Design a digital system whose output is defined as logically low. If the 4 bit inpur binary number is a multiple of 3. Otherwise, the output will be logically high. The output is defined if and only if the input binary number is greater than 2
The Correct Answer and Explanation is:
Correct Answer:
To design the digital system, we define the output Y as follows:
- If the 4-bit input
A = A3A2A1A0(where A3 is MSB, A0 is LSB) represents a number greater than 2 AND is a multiple of 3 → OutputY = 0(LOGICALLY LOW). - Otherwise (either less than or equal to 2, or not divisible by 3) → Output
Y = 1(LOGICALLY HIGH). - If the input is ≤ 2 → Output is undefined.
We can implement this with combinational logic using a 4-bit input and a truth table to drive the output logic.
Truth Table:
| Decimal | Binary | >2? | Mod 3 = 0? | Output Y |
|---|---|---|---|---|
| 0 | 0000 | No | Yes | X (undef) |
| 1 | 0001 | No | No | X (undef) |
| 2 | 0010 | No | No | X (undef) |
| 3 | 0011 | Yes | Yes | 0 |
| 4 | 0100 | Yes | No | 1 |
| 5 | 0101 | Yes | No | 1 |
| 6 | 0110 | Yes | Yes | 0 |
| 7 | 0111 | Yes | No | 1 |
| 8 | 1000 | Yes | No | 1 |
| 9 | 1001 | Yes | Yes | 0 |
| 10 | 1010 | Yes | No | 1 |
| 11 | 1011 | Yes | No | 1 |
| 12 | 1100 | Yes | Yes | 0 |
| 13 | 1101 | Yes | No | 1 |
| 14 | 1110 | Yes | No | 1 |
| 15 | 1111 | Yes | No | 1 |
Explanation (300+ words):
This digital system requires a combinational logic circuit with a 4-bit binary input and a single binary output. The core function of the system is to determine whether a binary input value meets specific conditions and set the output accordingly.

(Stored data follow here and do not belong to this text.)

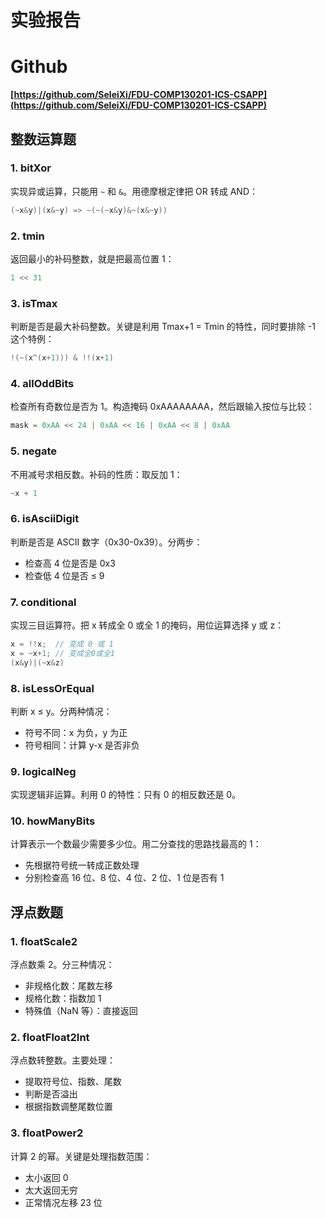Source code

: # 实验报告

# Github

**[https://github.com/SeleiXi/FDU-COMP130201-ICS-CSAPP](https://github.com/SeleiXi/FDU-COMP130201-ICS-CSAPP)**

## 整数运算题

### 1. bitXor

实现异或运算，只能用 `~` 和 `&`。用德摩根定律把 OR 转成 AND：

```c
(~x&y)|(x&~y) => ~(~(~x&y)&~(x&~y))
```

### 2. tmin

返回最小的补码整数，就是把最高位置 1：

```c
1 << 31
```

### 3. isTmax

判断是否是最大补码整数。关键是利用 Tmax+1 = Tmin 的特性，同时要排除 -1 这个特例：

```c
!(~(x^(x+1))) & !!(x+1)
```

### 4. allOddBits

检查所有奇数位是否为 1。构造掩码 0xAAAAAAAA，然后跟输入按位与比较：

```c
mask = 0xAA << 24 | 0xAA << 16 | 0xAA << 8 | 0xAA
```

### 5. negate

不用减号求相反数。补码的性质：取反加 1：

```c
~x + 1
```

### 6. isAsciiDigit

判断是否是 ASCII 数字（0x30-0x39）。分两步：

- 检查高 4 位是否是 0x3
- 检查低 4 位是否 ≤ 9

### 7. conditional

实现三目运算符。把 x 转成全 0 或全 1 的掩码，用位运算选择 y 或 z：

```c
x = !!x;  // 变成 0 或 1
x = ~x+1; // 变成全0或全1
(x&y)|(~x&z)
```

### 8. isLessOrEqual

判断 x ≤ y。分两种情况：

- 符号不同：x 为负，y 为正
- 符号相同：计算 y-x 是否非负

### 9. logicalNeg

实现逻辑非运算。利用 0 的特性：只有 0 的相反数还是 0。

### 10. howManyBits

计算表示一个数最少需要多少位。用二分查找的思路找最高的 1：

- 先根据符号统一转成正数处理
- 分别检查高 16 位、8 位、4 位、2 位、1 位是否有 1

## 浮点数题

### 1. floatScale2

浮点数乘 2。分三种情况：

- 非规格化数：尾数左移
- 规格化数：指数加 1
- 特殊值（NaN 等）：直接返回

### 2. floatFloat2Int

浮点数转整数。主要处理：

- 提取符号位、指数、尾数
- 判断是否溢出
- 根据指数调整尾数位置

### 3. floatPower2

计算 2 的幂。关键是处理指数范围：

- 太小返回 0
- 太大返回无穷
- 正常情况左移 23 位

1. Understanding the Input Conditions:
The input is a 4-bit binary number, meaning it can represent values from 0 to 15 (decimal). The system should only define the output if the input value is greater than 2. Therefore, values 0, 1, and 2 are considered undefined and need not be processed in the logic.
2. Multiples of 3:
The system must recognize if the valid input (greater than 2) is a multiple of 3. In the decimal range of 3 to 15, the multiples of 3 are:
3, 6, 9, and 12.
If the input matches one of these values, the output Y must be logically LOW (0). For all other defined values (greater than 2 but not divisible by 3), the output should be logically HIGH (1).
3. Digital Implementation:
To implement this in digital logic:
- Use a comparator to check if the input is greater than 2.
- Use a modulus detector (e.g., combinational logic that outputs true if a number mod 3 is 0).
- Combine these with an AND gate to check if both conditions are met.
- Use a NOT gate to invert the result so that the output is low when both conditions are true.
Alternatively, a ROM-based solution or PLD (Programmable Logic Device) can use a lookup table matching the truth table above. This approach is efficient when dealing with small input spaces like a 4-bit system.
Conclusion:
This digital logic system is useful for control applications where actions depend on numeric thresholds and specific divisibility. Designing the output based on arithmetic properties like “greater than” and “multiple of” allows for sophisticated decision-making in digital electronics.